Жильцы ближайших к особняку домов замечали иногда, как железные, узорчатые, окрашенные в голубой цвет ворота словно бы сами собой бесшумно и ненадолго распахивались перед шикарным запыленным лимузином, прикатывавшим, по-видимому, издалека. В городке принятым стало считать, что это жалует время от времени в родимые пенаты какой-нибудь нелюдимый наследник бывшего хозяина, ранее патриотично проводившего здесь каждый летний сезон, а ныне бесследно сгинувшего незадолго до победного сведения счетов с нацистами.
Словом, так или иначе, но старинный особняк на дремотной окраине городка и в пору по-летнему безоблачного неба, и в дни элегического осеннего листопада, и в редкие часы снежных, хотя и совершенно нелютых метелей жил своей размеренной, своей достаточно напряженной и при всем при том не особо приметной для стороннего наблюдателя жизнью. Уже не первый год изо дня в день там, в этом особняке, подтянутый, благородно седеющий с висков немец без устали ходил и ходил по учебному классу, на разные лады и в бессчетных вариациях вколачивая в головы юных воспитанников одно и то же: жизнь, со всеми ее сегодняшними благами и соблазнами, наконец, будущее со всеми его великими возможностями принадлежат только сильным, только не ведающим ни малейших колебаний натурам. Впрочем, по мнению некоторых (не самых, надо полагать, лучших) философов как древности, так и современности, кое-какие колебания кое в чем кое-когда, разумеется, допустимы, если они в конечном счете не влияют на основные поступки избранной Богом и шефами разведки личности.
– Даже при решении вопросов жизни и смерти?
– Вопросы жизни и смерти должны быть решены нами здесь раз и навсегда, – благожелательно пояснял господин Мантейфель и по-военному одергивал свой темный пиджак модного покроя. – Решены, как положено, наперед. Так сказать, в условиях лабораторных.

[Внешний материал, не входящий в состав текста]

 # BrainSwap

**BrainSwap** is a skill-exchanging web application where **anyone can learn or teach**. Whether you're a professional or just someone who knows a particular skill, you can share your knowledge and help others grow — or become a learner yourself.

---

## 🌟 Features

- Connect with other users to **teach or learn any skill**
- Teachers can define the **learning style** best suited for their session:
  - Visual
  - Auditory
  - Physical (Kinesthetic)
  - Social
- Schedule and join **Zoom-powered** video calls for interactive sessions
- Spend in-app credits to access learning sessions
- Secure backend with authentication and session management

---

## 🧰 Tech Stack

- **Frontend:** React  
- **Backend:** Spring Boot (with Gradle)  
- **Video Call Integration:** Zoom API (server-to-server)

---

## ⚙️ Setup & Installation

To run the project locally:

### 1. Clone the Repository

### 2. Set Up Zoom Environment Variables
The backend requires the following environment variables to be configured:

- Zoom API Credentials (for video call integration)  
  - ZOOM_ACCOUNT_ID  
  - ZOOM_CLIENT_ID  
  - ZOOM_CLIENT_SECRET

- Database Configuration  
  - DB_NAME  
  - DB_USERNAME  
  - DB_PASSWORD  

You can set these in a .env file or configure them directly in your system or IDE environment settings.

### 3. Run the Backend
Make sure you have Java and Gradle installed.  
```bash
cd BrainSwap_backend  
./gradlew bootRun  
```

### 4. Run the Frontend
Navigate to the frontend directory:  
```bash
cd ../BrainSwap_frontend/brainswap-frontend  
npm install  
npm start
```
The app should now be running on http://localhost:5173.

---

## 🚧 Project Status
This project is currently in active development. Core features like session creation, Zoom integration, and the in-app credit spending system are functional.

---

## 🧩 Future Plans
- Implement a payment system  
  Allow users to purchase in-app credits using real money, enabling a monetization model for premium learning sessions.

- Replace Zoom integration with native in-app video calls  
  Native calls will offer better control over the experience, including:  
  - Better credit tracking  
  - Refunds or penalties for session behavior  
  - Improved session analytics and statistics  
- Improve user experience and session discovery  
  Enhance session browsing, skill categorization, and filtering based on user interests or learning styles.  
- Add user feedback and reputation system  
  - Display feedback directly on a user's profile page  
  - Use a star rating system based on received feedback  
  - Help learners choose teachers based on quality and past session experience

Господин Мантейфель, ритмично вышагивая от стены к стене и с удовольствием цитируя наизусть мудрых мыслителей, продолжал объяснять воспитанникам вещи сложные, а иногда и малопонятные, но неизменно доказывающие основополагающую истину из истин: правда и справедливость на стороне силы. Силы! А Чудак подчас словно бы и не слушал всеведущего немца-отставника. Силы! Силы! А Чудак снова и снова видел подчас себя маленьким подпаском, разгоряченным удачей и крепко прижимающим к щуплой груди вконец обессиленного борьбой птенца. Силы! Силы! Силы! А дудачиха-мать продолжает неотступно бежать почти что рядом, и ее исполненные тревогой крики несутся над межником, над полями, над всей, кажется, застывшей от смертельной тоски округой. И Федя все-таки не выдерживает: цепкие мальчишечьи руки будто бы сами по себе разжимаются – и вот уже оказавшийся на воле дудачонок, смешно поднимая голенастые ноги, без меш-котни скрывается вслед за матерью в подсолнухах.